Tyco Sues Former Company Officials Mon Jun 17, 6:48 PM ET By HARRY R. WEBER, Associated Press Writer
CONCORD, N.H. (AP) - Tyco International Ltd. sued two former top company officials Monday, claiming they received compensation totaling $55 million that should have been disclosed to and approved by the company's board.
Tyco accused former legal counsel Mark Belnick, who was fired last week for undisclosed reasons, of failing to disclose $35 million in compensation and loans. The company said Belnick also concealed from the board the criminal investigation that led to Dennis Kozlowski's June 3 resignation as chief executive.
The federal lawsuit filed in Manhattan also accuses Belnick of deleting computer files and attempting to remove files when he knew that the company had begun internal investigation after Kozlowski resigned.
Belnick's lawyer, Stanley Arkin, called the suit "a shabby tactic by a faction on the Tyco board."
"Mark never misappropriated any money. He conducted himself as an honest and upstanding general counsel," Arkin said in an interview.
But Tyco, in its suit, says Belnick conspired with Kozlowski for his own financial gain.
Among the accusations against Belnick is that he solicited and accepted large cash and restricted stock bonuses from Kozlowski valued at $20 million in 2000 alone without the approval of the board.
The suit says Belnick also took an interest-free $10 million loan from the company without the board's approval and used it to buy a resort home in Park City, Utah, in violation of what the money was supposed to be used for.
The money came from a Tyco relocation loan program to assist employees who were going to move from Tyco's headquarters in New Hampshire to its offices in New York.
Belnick also failed to notify the board on May 3 that he had received a subpoena in connection with the New York criminal investigation of Kozlowski, the suit says.
In a separate lawsuit filed in the same court, Tyco said former director Frank Walsh received $20 million as a finder's fee after the company bought its CIT lending unit last year.
The lawsuit says Walsh's position at the time as Tyco's lead director and a member of its corporate governance and nominating committee "made it overwhelmingly likely that the disclosure of his payments would cause substantial harm to the company's reputation."
On Jan. 29, the day after Walsh's fee was disclosed publicly, Tyco's stock dropped sharply, from $42 to $33.65 a share, the company said. Walsh was a Tyco director from 1997 until February, the month after the payment became public.
In a statement, Walsh called Tyco's lawsuit "a clear overreaction" to recent turmoil at the company.
Tyco has seen its stock plunge 76 percent since Jan. 1 amid Enron-inspired accounting questions, a decision by the company to reverse course on a breakup plan, the sudden resignation of its chief executive and his indictment on sales tax evasion charges.

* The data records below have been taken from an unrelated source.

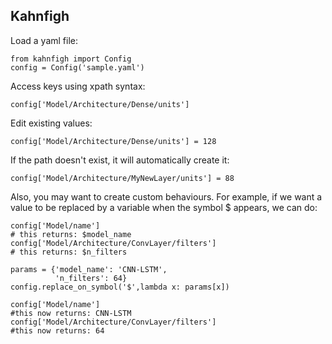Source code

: ## Kahnfigh

Load a yaml file:

```
from kahnfigh import Config
config = Config('sample.yaml')
```

Access keys using xpath syntax:

```
config['Model/Architecture/Dense/units']
```

Edit existing values:
```
config['Model/Architecture/Dense/units'] = 128
```

If the path doesn't exist, it will automatically create it:
```
config['Model/Architecture/MyNewLayer/units'] = 88
```

Also, you may want to create custom behaviours. For example, if we want a value to be replaced by a variable when the symbol $ appears, we can do:
```
config['Model/name']
# this returns: $model_name
config['Model/Architecture/ConvLayer/filters']
# this returns: $n_filters

params = {'model_name': 'CNN-LSTM',
          'n_filters': 64}
config.replace_on_symbol('$',lambda x: params[x])

config['Model/name']
#this now returns: CNN-LSTM
config['Model/Architecture/ConvLayer/filters']
#this now returns: 64
```
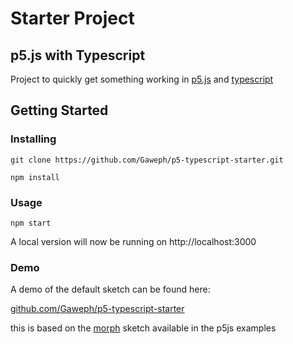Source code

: # Starter Project 
## p5.js with Typescript
Project to quickly get something working in [p5.js](https://p5js.org/) and [typescript](https://www.typescriptlang.org/)

## Getting Started

### Installing

```
git clone https://github.com/Gaweph/p5-typescript-starter.git
```
```
npm install
```

### Usage

```
npm start
```
A local version will now be running on http://localhost:3000

### Demo

A demo of the default sketch can be found here:

[github.com/Gaweph/p5-typescript-starter](github.com/Gaweph/p5-typescript-starter)

this is based on the [morph](https://processing.org/examples/morph.html) sketch available in the p5js examples
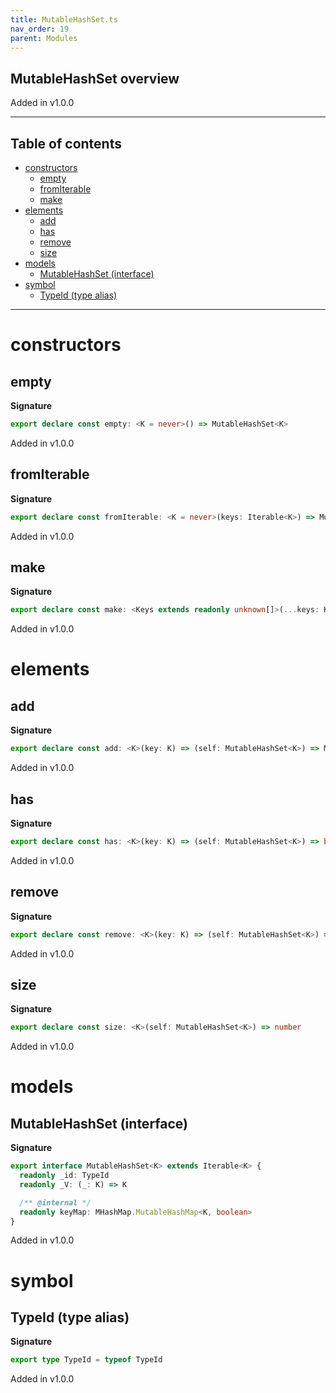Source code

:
 ```yaml
---
title: MutableHashSet.ts
nav_order: 19
parent: Modules
---
```


## MutableHashSet overview

Added in v1.0.0

---

<h2 class="text-delta">Table of contents</h2>

- [constructors](#constructors)
  - [empty](#empty)
  - [fromIterable](#fromiterable)
  - [make](#make)
- [elements](#elements)
  - [add](#add)
  - [has](#has)
  - [remove](#remove)
  - [size](#size)
- [models](#models)
  - [MutableHashSet (interface)](#mutablehashset-interface)
- [symbol](#symbol)
  - [TypeId (type alias)](#typeid-type-alias)

---

# constructors

## empty

**Signature**

```ts
export declare const empty: <K = never>() => MutableHashSet<K>
```

Added in v1.0.0

## fromIterable

**Signature**

```ts
export declare const fromIterable: <K = never>(keys: Iterable<K>) => MutableHashSet<K>
```

Added in v1.0.0

## make

**Signature**

```ts
export declare const make: <Keys extends readonly unknown[]>(...keys: Keys) => MutableHashSet<Keys[number]>
```

Added in v1.0.0

# elements

## add

**Signature**

```ts
export declare const add: <K>(key: K) => (self: MutableHashSet<K>) => MutableHashSet<K>
```

Added in v1.0.0

## has

**Signature**

```ts
export declare const has: <K>(key: K) => (self: MutableHashSet<K>) => boolean
```

Added in v1.0.0

## remove

**Signature**

```ts
export declare const remove: <K>(key: K) => (self: MutableHashSet<K>) => MutableHashSet<K>
```

Added in v1.0.0

## size

**Signature**

```ts
export declare const size: <K>(self: MutableHashSet<K>) => number
```

Added in v1.0.0

# models

## MutableHashSet (interface)

**Signature**

```ts
export interface MutableHashSet<K> extends Iterable<K> {
  readonly _id: TypeId
  readonly _V: (_: K) => K

  /** @internal */
  readonly keyMap: MHashMap.MutableHashMap<K, boolean>
}
```

Added in v1.0.0

# symbol

## TypeId (type alias)

**Signature**

```ts
export type TypeId = typeof TypeId
```

Added in v1.0.0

Walsh said he received $10 million and the additional $10 million was donated at his request by Tyco to the Community Foundation of New Jersey.
He said the $10 million was negotiated directly with Kozlowski and had been disclosed.
Kozlowski resigned June 3, a day before he was indicted on sales tax evasion charges in New York involving the purchase of art that cost $13 million.
The suit filed against Walsh in U.S. District Court in Manhattan seeks undisclosed compensatory and punitive damages.
"We are taking this action because Frank Walsh violated his fiduciary duties and put his personal gain ahead of the interests of the company and its shareholders," Tyco said. "Mr. Walsh engaged in a pattern of self-dealing and unethical conduct."
Tyco, which bought the CIT Group Inc. for $9.2 billion a year ago, now plans to sell or spin it off for an estimated $5.8 billion to help pay down Tyco's $27 billion in debt.
Tyco alleges Walsh arranged the unauthorized $20 million payment from Tyco, hid it from his fellow directors and refused to return it after being confronted by the board early this year.
The suit says Walsh proposed the CIT purchase and introduced Kozlowski to the head of CIT. After the terms of the acquisition were reached, Walsh asked Kozlowski for a finder's fee, the suit says.
Walsh "ultimately induced Kozlowski to agree to pay him a $20 million fee ... without the knowledge or consent of the Tyco board," Tyco said.
Tyco, based in Bermuda but with headquarters in Exeter, N.H., has more than 270,000 employees and makes products ranging from undersea fiberoptic cable to coat hangers.
The company's shares closed up 69 cents, or 5 percent, to $14.09 Monday on the New York Stock Exchange ( news - web sites).